One might think that Noem and Thune are playing their constituents for fools.  Or one might think that Noem and Thune actually believe, or choose to believe, that the EPA is prowling around sniffing the air for dust and farts so that it  may persecute poor farmers. Or one may look at the proposed laws outlawing the EPA from doing something it never considered doing as part of a brain-washing enterprise to control and manipulate that part of the electorate which is vulnerable to such tactics.

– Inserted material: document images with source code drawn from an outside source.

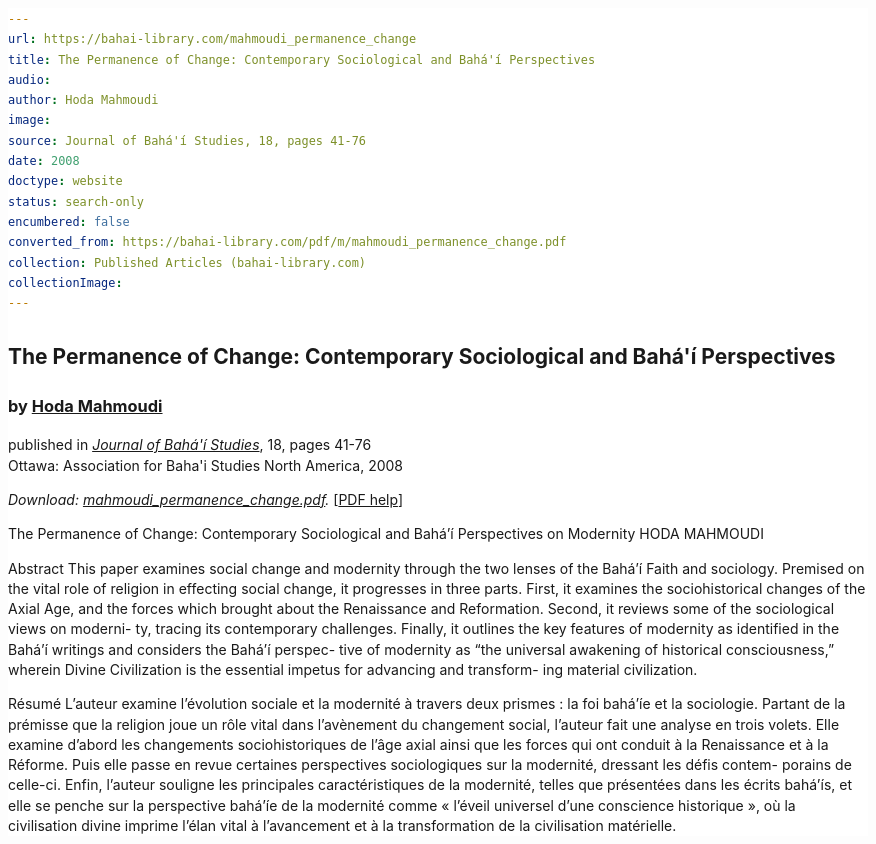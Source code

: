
 ```yaml
---
url: https://bahai-library.com/mahmoudi_permanence_change
title: The Permanence of Change: Contemporary Sociological and Bahá'í Perspectives
audio: 
author: Hoda Mahmoudi
image: 
source: Journal of Bahá'í Studies, 18, pages 41-76
date: 2008
doctype: website
status: search-only
encumbered: false
converted_from: https://bahai-library.com/pdf/m/mahmoudi_permanence_change.pdf
collection: Published Articles (bahai-library.com)
collectionImage: 
---
```



## The Permanence of Change: Contemporary Sociological and Bahá'í Perspectives

### by [Hoda Mahmoudi](https://bahai-library.com/author/Hoda+Mahmoudi)

published in [_Journal of Bahá'í Studies_](https://bahai-library.com/series/JBS), 18, pages 41-76  
Ottawa: Association for Baha'i Studies North America, 2008


_Download: [mahmoudi\_permanence\_change.pdf](https://bahai-library.com/pdf/m/mahmoudi_permanence_change.pdf)._ \[[PDF help](https://bahai-library.com/pdf/)\]


The Permanence of Change:
Contemporary Sociological and
Bahá’í Perspectives on Modernity
HODA MAHMOUDI

Abstract
This paper examines social change and modernity through the two lenses of the
Bahá’í Faith and sociology. Premised on the vital role of religion in effecting
social change, it progresses in three parts. First, it examines the sociohistorical
changes of the Axial Age, and the forces which brought about the Renaissance
and Reformation. Second, it reviews some of the sociological views on moderni-
ty, tracing its contemporary challenges. Finally, it outlines the key features of
modernity as identified in the Bahá’í writings and considers the Bahá’í perspec-
tive of modernity as “the universal awakening of historical consciousness,”
wherein Divine Civilization is the essential impetus for advancing and transform-
ing material civilization.

Résumé
L’auteur examine l’évolution sociale et la modernité à travers deux prismes : la foi
bahá’íe et la sociologie. Partant de la prémisse que la religion joue un rôle vital
dans l’avènement du changement social, l’auteur fait une analyse en trois volets.
Elle examine d’abord les changements sociohistoriques de l’âge axial ainsi que les
forces qui ont conduit à la Renaissance et à la Réforme. Puis elle passe en revue
certaines perspectives sociologiques sur la modernité, dressant les défis contem-
porains de celle-ci. Enfin, l’auteur souligne les principales caractéristiques de la
modernité, telles que présentées dans les écrits bahá’ís, et elle se penche sur la
perspective bahá’íe de la modernité comme « l’éveil universel d’une conscience
historique », où la civilisation divine imprime l’élan vital à l’avancement et à la
transformation de la civilisation matérielle.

Actually, brain-washing is a much misused term.  It was first applied to the tactics of North Korea to employ fear and coercion on prisoners of war to induce them to renounce their previous beliefs and adopt the North Korean communistic dogma.  Since that time, brain-washing has been used pejoratively to include any form of persuasion, including advertising, political messaging, and religious conversion.  There is an element of accuracy in these applications where the persuasive objective is to purge the brain of independent knowledge and replace it with a set of dogma determined by the so-called brain-washer.


When I was in the Army in the mid-fifties, some vacant barracks on our isolated post were used to compile a study on brain-washing ordered by President Eisenhower.  We were occasionally asked to help with some clerical work like collating, but we got to know the personnel conducting the study and something about what they were finding.  What they found is that G.I. prisoners of war who defected to the North Koreans often had personal histories of being oppressed and discriminated against.  The conclusion was that the Korean brain-washing was not what made them believe that the communistic regime might give them more freedom and equality than they found in the U.S.  They had experienced oppression and discrimination.  The study was a motive for accelerating the desegregation of the armed forces.  Most of the turncoats found that what the North Koreans promised was not what they received, and they repatriated.  They saw past the propaganda thongs that once enticed them. 

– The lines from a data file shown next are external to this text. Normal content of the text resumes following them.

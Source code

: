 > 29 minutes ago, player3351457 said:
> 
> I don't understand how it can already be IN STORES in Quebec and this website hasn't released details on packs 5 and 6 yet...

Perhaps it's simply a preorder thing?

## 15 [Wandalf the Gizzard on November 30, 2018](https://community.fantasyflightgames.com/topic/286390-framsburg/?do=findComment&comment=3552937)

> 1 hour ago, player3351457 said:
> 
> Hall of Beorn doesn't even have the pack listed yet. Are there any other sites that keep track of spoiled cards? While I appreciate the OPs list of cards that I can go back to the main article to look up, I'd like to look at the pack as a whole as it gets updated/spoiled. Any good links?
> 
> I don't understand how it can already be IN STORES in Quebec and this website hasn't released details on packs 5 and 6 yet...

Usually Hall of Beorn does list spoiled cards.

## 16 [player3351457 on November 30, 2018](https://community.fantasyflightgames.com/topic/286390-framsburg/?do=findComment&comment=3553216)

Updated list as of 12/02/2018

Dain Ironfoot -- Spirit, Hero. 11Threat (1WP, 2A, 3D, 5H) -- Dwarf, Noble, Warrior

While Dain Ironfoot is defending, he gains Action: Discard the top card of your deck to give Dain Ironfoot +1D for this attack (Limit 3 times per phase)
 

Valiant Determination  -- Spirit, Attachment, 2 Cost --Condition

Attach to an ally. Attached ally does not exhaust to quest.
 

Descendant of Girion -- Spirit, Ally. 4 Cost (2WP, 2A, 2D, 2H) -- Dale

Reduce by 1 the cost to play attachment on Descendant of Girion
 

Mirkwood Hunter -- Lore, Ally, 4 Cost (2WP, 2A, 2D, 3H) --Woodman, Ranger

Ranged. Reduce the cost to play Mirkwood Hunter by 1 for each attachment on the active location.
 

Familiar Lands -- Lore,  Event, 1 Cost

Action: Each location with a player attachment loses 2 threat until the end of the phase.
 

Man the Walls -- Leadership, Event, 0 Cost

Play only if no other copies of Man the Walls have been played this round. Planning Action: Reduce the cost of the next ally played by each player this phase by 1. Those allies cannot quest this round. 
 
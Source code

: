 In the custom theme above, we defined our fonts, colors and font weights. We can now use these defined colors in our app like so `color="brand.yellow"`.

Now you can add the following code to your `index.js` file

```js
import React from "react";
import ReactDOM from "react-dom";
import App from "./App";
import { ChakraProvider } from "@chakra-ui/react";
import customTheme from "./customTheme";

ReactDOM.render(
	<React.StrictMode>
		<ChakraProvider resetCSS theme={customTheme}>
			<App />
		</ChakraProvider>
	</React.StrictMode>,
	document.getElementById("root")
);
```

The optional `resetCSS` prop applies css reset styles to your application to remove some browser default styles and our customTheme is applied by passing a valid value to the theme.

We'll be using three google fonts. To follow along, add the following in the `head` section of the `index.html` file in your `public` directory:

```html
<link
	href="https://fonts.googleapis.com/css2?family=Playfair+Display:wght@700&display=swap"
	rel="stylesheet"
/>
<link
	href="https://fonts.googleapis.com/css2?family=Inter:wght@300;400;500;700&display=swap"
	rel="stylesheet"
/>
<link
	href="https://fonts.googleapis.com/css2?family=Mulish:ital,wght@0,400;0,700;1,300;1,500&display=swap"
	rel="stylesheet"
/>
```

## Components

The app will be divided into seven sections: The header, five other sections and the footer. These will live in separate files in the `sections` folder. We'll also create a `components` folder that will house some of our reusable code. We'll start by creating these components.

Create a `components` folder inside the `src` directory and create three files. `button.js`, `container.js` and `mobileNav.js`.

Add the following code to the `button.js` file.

However, persuasive techniques are matters for the study of rhetoric and mass communications and are thoroughly studied  and analyzed in those fields.  You begin with the fact that human beings are herd and pack animals.  They like to be part of a society and will conform to the conventions of a society in order to feel a part of it.  To become part of a given society, members are required to pledge and display an allegiance.  So, they are willing to relinquish individuality to be full-fledged members of a society.


Part of the herd and pack instinct is to band together to protect against dangers.  The reptilian cortex of the brain perceives anything or anyone that is not part of the chosen society as a danger.  The reptilian impulse is to destroy anything it perceives as a threat.  In communications, the reptilian cortex can be manipulated to regard other people and differing ideas as threats to be destroyed. People in advertising and propaganda communications appeal to the reptilian part of the brain.  In politics it is a common tactic to tell people of the dangers that the opposing political party poses for them and to contend that their candidates in their roles as leaders will fend off those dangers and protect them.  That is why the legislation proposed by John Thune and Krisit Noem is purely a political ploy that has little relevance to real circumstances.   The legislation is conceived as thongs to divert attention away from the facts and to instill fear into the vulnerable constituency.


Noem and Thune play to the anti-intellectual streak in American society.  The founders, including those self-educated like Benjamin Franklin saw education as the force that could create and sustain democracy.   Education and knowledge, they insisted, developed the cognitive portions of the brain so that the repilian cortex was not in control.  Even the writers at Aljazeera understand the ant-intellectual strain in American life the founders interest in countering it: 


America has always had a critical thinking deficit, in that it has a long tradition of anti-intellectualism. This is particularly perverse, maddening and contradictory, since America's Founders were the most intellectual group that ever founded any nation we know of, and the desire to foster free and critical thinking, both in government and in the society at large, was one of their notable goals, as a direct consequence of the Enlightenment heritage on which America's Founders depended. 


To students of rhetoric and communications, America's decline of literacy--the understanding of rhetorical principles and communicative devices--has much to do with the political morass into which it is mired.  While those who claim they want to improve education focus on math and science, they ignore the verbal skills and knowledge that form the cognitive process, the development of that part of the brain which surmounts those primitive reptilian impulses.  One can find examples of the reptilian impulse as it has developed into a malignant pathology on the Internet. They display all the intellectual merit of rattle snakes striking at warm-air balloons.  Or dupes slavering at a display of thongs.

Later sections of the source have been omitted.